Keep only the lines from the top of the listing through the one with "Sam. vi. 19;", and reproduce them unaltered.

=== Section Start ===

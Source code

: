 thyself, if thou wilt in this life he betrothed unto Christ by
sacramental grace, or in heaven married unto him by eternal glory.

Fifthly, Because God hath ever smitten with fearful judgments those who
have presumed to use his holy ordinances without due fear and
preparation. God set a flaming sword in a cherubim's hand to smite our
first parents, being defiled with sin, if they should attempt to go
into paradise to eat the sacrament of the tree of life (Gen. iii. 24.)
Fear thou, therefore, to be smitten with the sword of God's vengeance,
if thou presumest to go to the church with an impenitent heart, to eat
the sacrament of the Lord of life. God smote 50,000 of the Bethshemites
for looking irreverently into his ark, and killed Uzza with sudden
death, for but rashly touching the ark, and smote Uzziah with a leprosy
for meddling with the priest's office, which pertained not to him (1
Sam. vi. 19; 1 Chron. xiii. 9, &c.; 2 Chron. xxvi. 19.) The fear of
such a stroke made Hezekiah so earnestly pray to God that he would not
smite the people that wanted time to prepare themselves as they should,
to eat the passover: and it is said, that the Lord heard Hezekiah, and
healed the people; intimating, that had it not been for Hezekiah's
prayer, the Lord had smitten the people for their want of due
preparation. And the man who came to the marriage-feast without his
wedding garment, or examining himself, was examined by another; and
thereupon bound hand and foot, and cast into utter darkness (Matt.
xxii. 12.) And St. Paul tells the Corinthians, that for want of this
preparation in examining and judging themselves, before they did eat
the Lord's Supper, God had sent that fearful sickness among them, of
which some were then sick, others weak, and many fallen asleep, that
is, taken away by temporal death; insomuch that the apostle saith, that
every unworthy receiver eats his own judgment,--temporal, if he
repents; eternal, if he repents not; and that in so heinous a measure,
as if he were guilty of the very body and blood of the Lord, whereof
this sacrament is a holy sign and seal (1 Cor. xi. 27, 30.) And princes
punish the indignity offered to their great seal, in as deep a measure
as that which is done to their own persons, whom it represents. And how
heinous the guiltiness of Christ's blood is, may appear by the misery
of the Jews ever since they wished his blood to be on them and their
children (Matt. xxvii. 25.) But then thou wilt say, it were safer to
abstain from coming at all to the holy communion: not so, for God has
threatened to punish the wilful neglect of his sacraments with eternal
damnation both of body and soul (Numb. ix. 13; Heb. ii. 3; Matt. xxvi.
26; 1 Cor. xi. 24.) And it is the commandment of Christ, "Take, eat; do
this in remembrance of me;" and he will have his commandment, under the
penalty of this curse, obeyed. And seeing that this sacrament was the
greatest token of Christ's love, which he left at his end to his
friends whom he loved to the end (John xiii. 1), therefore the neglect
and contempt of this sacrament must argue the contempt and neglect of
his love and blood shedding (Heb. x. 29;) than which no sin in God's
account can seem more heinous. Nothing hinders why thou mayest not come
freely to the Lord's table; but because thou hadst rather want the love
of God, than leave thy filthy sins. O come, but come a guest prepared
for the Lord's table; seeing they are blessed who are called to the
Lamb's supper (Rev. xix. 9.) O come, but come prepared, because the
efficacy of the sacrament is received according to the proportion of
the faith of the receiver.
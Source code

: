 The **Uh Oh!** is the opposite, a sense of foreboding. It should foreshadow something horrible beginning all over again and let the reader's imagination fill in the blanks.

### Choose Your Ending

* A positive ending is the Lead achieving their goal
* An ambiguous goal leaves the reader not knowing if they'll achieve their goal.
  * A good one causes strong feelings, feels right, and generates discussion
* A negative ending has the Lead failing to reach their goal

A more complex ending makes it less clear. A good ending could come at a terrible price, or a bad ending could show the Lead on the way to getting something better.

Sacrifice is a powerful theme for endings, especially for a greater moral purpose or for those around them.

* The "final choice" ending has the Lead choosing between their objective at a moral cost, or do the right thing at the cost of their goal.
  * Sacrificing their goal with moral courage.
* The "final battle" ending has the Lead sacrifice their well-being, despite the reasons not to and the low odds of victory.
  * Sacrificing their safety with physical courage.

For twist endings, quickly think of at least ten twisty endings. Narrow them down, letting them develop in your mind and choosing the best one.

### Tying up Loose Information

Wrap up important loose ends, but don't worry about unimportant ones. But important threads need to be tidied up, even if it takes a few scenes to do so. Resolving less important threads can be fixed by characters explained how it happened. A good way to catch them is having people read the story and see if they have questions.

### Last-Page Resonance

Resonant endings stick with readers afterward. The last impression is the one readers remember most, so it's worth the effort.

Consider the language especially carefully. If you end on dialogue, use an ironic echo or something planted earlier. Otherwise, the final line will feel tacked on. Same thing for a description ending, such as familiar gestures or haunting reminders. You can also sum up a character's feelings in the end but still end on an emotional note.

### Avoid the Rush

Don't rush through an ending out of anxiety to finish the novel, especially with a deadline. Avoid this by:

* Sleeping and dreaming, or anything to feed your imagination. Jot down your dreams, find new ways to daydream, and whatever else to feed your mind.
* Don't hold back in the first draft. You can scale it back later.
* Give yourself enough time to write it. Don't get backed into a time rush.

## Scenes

=== Section End ===

**Response to the task:**
Source code

: thyself, if thou wilt in this life he betrothed unto Christ by
sacramental grace, or in heaven married unto him by eternal glory.

Fifthly, Because God hath ever smitten with fearful judgments those who
have presumed to use his holy ordinances without due fear and
preparation. God set a flaming sword in a cherubim's hand to smite our
first parents, being defiled with sin, if they should attempt to go
into paradise to eat the sacrament of the tree of life (Gen. iii. 24.)
Fear thou, therefore, to be smitten with the sword of God's vengeance,
if thou presumest to go to the church with an impenitent heart, to eat
the sacrament of the Lord of life. God smote 50,000 of the Bethshemites
for looking irreverently into his ark, and killed Uzza with sudden
death, for but rashly touching the ark, and smote Uzziah with a leprosy
for meddling with the priest's office, which pertained not to him (1
Sam. vi. 19; 1 Chron. xiii. 9, &c.; 2 Chron. xxvi. 19.) The fear of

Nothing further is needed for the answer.